**Exercise prompt**. Look through the data that follows and copy each line with the string "where".

**Plain-text document sources**.
_ _ _

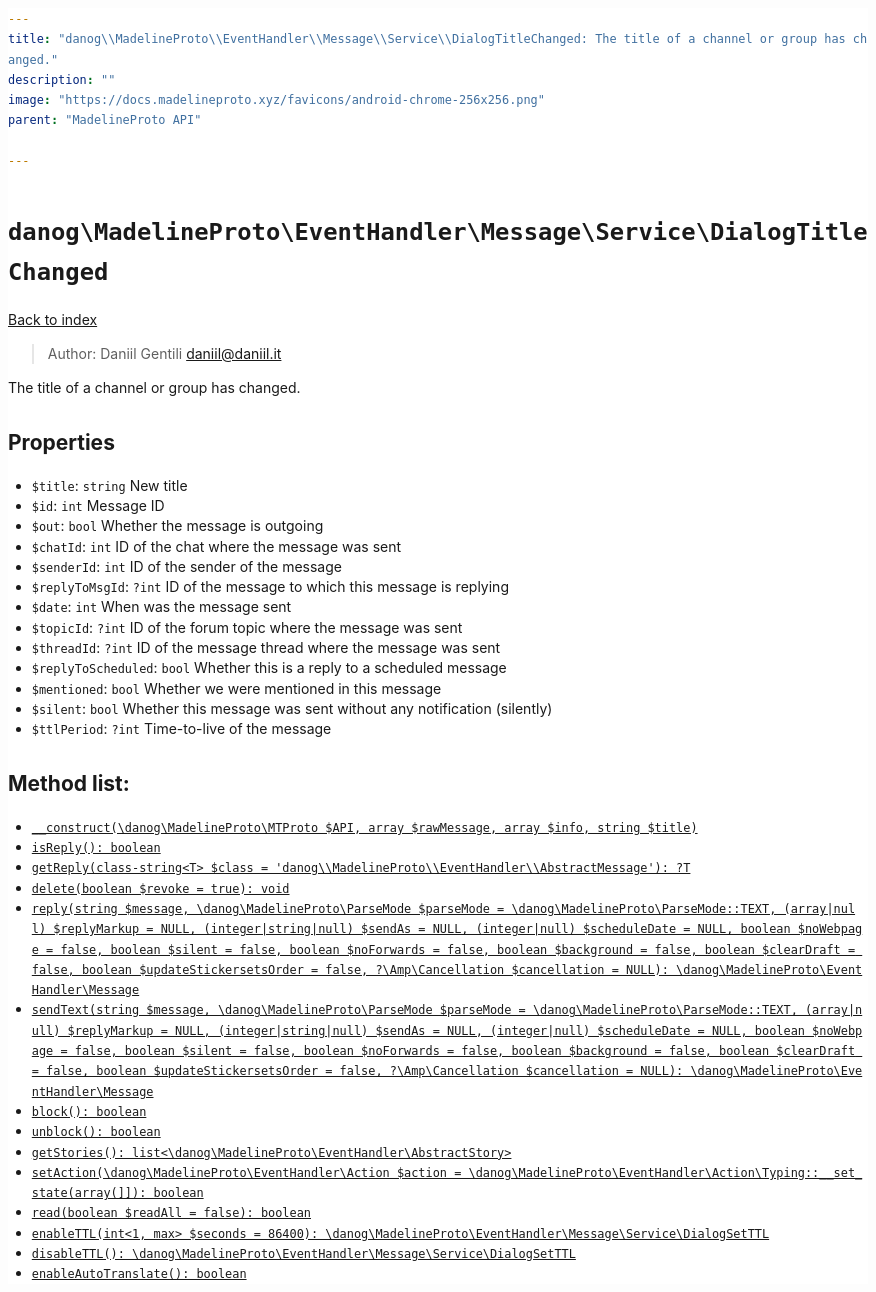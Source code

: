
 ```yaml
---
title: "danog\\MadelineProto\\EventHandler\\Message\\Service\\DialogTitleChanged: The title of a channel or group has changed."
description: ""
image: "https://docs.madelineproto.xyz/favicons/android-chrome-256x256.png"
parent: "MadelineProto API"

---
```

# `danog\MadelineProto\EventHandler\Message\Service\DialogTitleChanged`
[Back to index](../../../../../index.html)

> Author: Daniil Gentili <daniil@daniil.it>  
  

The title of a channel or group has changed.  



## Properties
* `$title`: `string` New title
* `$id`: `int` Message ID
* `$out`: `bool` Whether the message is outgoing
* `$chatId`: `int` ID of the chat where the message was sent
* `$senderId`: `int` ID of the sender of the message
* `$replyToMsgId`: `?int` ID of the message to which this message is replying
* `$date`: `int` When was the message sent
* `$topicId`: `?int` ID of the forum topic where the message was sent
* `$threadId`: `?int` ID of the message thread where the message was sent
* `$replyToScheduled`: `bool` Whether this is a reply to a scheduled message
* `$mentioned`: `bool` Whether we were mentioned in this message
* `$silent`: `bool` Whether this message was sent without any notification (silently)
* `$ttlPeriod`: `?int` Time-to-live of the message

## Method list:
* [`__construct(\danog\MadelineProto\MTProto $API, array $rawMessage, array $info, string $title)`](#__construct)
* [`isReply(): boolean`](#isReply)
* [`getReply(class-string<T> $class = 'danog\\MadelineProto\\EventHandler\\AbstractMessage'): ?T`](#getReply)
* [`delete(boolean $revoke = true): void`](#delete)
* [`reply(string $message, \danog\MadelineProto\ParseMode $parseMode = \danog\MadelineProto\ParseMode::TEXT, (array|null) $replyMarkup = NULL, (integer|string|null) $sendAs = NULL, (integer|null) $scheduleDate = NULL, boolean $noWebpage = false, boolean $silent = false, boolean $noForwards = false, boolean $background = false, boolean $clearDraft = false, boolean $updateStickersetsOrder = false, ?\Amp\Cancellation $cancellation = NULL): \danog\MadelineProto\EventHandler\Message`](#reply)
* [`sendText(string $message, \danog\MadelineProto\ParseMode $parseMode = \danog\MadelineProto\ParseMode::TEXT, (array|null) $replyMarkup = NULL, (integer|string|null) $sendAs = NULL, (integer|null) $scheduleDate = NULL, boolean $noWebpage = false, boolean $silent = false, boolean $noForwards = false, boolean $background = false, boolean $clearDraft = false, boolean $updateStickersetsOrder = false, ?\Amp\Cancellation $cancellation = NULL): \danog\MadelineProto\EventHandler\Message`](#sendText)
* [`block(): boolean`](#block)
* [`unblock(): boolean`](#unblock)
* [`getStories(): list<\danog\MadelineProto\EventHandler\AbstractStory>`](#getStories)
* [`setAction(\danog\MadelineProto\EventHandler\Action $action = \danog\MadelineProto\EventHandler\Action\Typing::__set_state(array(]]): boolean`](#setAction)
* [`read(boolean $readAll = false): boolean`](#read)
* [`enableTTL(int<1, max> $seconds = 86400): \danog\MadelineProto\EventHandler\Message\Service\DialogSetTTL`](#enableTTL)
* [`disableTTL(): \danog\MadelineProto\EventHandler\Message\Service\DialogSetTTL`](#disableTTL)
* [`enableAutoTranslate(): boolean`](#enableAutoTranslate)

_ _ _

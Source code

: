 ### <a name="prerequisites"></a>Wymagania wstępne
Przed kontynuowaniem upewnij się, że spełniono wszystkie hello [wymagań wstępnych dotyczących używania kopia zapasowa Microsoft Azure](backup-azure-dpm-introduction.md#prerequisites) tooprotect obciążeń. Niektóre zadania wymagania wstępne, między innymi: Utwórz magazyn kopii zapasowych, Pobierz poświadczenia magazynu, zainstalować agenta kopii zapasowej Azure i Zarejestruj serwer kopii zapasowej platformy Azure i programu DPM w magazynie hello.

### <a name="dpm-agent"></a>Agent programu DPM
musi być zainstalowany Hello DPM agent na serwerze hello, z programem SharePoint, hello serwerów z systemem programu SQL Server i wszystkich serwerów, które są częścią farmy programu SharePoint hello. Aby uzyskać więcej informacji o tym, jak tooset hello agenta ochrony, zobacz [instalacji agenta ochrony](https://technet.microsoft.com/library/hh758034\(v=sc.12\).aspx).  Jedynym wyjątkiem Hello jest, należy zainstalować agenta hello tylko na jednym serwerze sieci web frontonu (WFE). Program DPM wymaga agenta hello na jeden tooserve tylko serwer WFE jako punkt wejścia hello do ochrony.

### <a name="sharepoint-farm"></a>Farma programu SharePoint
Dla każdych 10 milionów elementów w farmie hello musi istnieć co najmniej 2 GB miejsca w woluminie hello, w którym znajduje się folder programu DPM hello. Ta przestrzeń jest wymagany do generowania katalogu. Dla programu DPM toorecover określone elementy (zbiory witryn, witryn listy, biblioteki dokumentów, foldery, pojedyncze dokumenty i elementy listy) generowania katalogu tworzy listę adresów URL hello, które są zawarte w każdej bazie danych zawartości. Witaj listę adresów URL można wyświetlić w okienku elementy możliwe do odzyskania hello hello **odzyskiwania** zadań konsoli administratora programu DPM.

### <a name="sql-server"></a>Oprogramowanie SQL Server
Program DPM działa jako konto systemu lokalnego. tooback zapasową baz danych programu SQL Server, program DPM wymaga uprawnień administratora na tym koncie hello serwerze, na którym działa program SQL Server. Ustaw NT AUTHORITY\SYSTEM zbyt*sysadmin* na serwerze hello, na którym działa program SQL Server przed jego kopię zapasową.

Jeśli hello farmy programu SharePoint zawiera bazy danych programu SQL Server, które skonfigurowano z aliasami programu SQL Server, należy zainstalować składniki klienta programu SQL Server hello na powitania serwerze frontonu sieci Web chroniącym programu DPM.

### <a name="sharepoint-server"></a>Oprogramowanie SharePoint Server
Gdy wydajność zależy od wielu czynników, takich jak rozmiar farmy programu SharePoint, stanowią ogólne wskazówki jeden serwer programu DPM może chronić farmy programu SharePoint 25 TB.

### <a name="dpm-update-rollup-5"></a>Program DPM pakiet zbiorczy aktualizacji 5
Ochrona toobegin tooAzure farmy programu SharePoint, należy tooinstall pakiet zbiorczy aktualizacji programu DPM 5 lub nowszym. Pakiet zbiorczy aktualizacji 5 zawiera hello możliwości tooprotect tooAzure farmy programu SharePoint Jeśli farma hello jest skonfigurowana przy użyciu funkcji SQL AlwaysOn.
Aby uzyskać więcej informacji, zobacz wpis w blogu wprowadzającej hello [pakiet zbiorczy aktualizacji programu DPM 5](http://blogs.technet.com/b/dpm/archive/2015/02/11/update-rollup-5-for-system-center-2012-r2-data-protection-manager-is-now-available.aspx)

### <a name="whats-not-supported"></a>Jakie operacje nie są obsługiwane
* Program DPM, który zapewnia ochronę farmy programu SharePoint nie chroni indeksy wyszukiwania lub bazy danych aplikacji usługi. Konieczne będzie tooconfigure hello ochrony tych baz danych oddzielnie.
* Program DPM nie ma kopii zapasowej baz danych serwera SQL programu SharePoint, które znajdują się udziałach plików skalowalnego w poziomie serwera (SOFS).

_ _ _

**Answer area**.
* `$chatId`: `int` ID of the chat where the message was sent
* `$topicId`: `?int` ID of the forum topic where the message was sent
* `$threadId`: `?int` ID of the message thread where the message was sent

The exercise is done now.